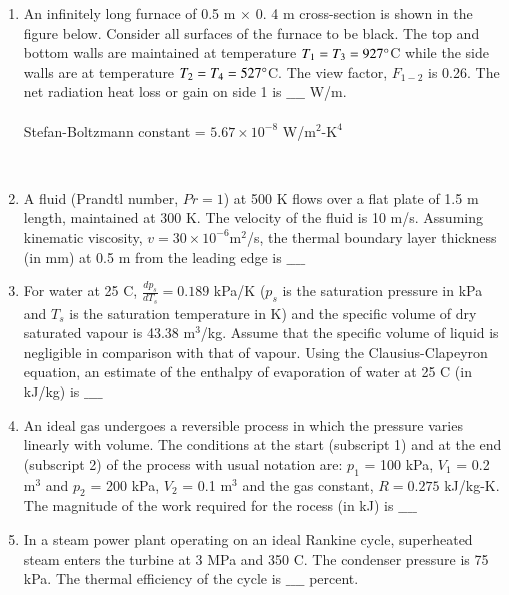 \documentclass[journal]{IEEEtran}
\begin{document}
\begin{enumerate}
\item An infinitely long furnace of 0.5 m $\times$ 0. 4 m cross-section is shown in the figure below. Consider all surfaces of the furnace to be black. The top and bottom walls are maintained at temperature $T_1 = T_3 = 927\degree $C while the side walls are at temperature $T_2 = T_4 = 527\degree$C. The view factor, $F_{1-2}$ is 0.26. The net radiation heat loss or gain on side 1 is $\_\_\_\_$ W/m. \\\\
Stefan-Boltzmann constant = $5.67 \times 10^{-8}$ W/$\text{m}^2$-$\text{K}^4$
\begin{figure}[!ht]
\centering
\resizebox{0.5\textwidth}{!}{%

}%
\end{figure} \\
\item A fluid (Prandtl number, $Pr = 1$) at 500 K flows over a flat plate of 1.5 m length, maintained at 300 K. The velocity of the fluid is 10 m/s. Assuming kinematic viscosity, $v = 30 \times 10^{-6} \text{m}^2$/s, the
thermal boundary layer thickness (in mm) at 0.5 m from the leading edge is $\_\_\_\_$ \\
\item For water at 25 \degree C, $\frac{dp_s}{dT_s} = 0.189$ kPa/K ($p_s$ is the saturation pressure in kPa and $T_s$ is the saturation temperature in K) and the specific volume of dry saturated vapour is 43.38 $\text{m}^3$/kg. Assume that the specific volume of liquid is negligible in comparison with that of vapour. Using the Clausius-Clapeyron equation, an estimate of the enthalpy of evaporation of water at 25 \degree C (in kJ/kg) is $\_\_\_\_$ \\
\item An ideal gas undergoes a reversible process in which the pressure varies linearly with volume. The conditions at the start (subscript 1) and at the end (subscript 2) of the process with usual notation are: $p_1$ = 100 kPa, $V_1$ = 0.2 $\text{m}^3$ and $p_2$ = 200 kPa, $V_2$ = 0.1 $\text{m}^3$ and the gas constant, $R = 0.275$ kJ/kg-K. The magnitude of the work required for the rocess (in kJ) is $\_\_\_\_$ \\
\item In a steam power plant operating on an ideal Rankine cycle, superheated steam enters the turbine at 3 MPa and 350 \degree C. The condenser pressure is 75 kPa. The thermal efficiency of the cycle is $\_\_\_\_$ percent. \\\\

\end{enumerate}
\end{document}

> **Instructions for the task**: Your answer should be each line of the data that contains the word "constant", copied as it stands.

> **Response area**:
Stefan-Boltzmann constant = $5.67 \times 10^{-8}$ W/$\text{m}^2$-$\text{K}^4$
\item An ideal gas undergoes a reversible process in which the pressure varies linearly with volume. The conditions at the start (subscript 1) and at the end (subscript 2) of the process with usual notation are: $p_1$ = 100 kPa, $V_1$ = 0.2 $\text{m}^3$ and $p_2$ = 200 kPa, $V_2$ = 0.1 $\text{m}^3$ and the gas constant, $R = 0.275$ kJ/kg-K. The magnitude of the work required for the rocess (in kJ) is $\_\_\_\_$ \\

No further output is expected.